[RECORDED DATA Boundary: Start]

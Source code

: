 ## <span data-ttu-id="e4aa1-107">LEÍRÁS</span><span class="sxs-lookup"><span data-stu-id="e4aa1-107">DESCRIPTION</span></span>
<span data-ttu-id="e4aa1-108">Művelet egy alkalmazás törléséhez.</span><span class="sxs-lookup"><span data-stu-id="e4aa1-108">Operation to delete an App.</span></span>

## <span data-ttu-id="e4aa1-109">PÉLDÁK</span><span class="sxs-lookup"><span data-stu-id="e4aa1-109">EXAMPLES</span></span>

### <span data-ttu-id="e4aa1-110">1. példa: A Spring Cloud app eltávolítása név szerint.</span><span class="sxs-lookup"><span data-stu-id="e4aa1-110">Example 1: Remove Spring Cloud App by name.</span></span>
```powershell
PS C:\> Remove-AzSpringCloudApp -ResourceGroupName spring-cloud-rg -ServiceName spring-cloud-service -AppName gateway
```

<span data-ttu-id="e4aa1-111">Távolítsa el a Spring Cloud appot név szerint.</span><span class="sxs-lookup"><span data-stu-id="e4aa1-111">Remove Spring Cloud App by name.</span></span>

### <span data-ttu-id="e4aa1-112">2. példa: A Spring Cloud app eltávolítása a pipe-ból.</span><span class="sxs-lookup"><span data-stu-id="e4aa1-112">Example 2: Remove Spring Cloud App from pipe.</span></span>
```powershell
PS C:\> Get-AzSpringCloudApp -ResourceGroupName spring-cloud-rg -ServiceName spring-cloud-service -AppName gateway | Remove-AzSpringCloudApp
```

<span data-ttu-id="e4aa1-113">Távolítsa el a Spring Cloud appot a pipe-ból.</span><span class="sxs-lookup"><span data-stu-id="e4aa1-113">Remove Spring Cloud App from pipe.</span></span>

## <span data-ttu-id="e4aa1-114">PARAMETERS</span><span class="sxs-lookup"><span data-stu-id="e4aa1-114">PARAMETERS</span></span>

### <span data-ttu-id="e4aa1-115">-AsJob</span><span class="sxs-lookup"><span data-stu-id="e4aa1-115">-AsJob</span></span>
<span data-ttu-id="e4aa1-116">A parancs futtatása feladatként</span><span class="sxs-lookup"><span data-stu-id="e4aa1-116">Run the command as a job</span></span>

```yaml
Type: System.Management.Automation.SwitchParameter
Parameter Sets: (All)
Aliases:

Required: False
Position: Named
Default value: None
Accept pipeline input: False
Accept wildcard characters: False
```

[RECORDED DATA Boundary: End]

How many of the lines above contain "lookup"? Give the number by itself.

◆ **RESPONSE**:
10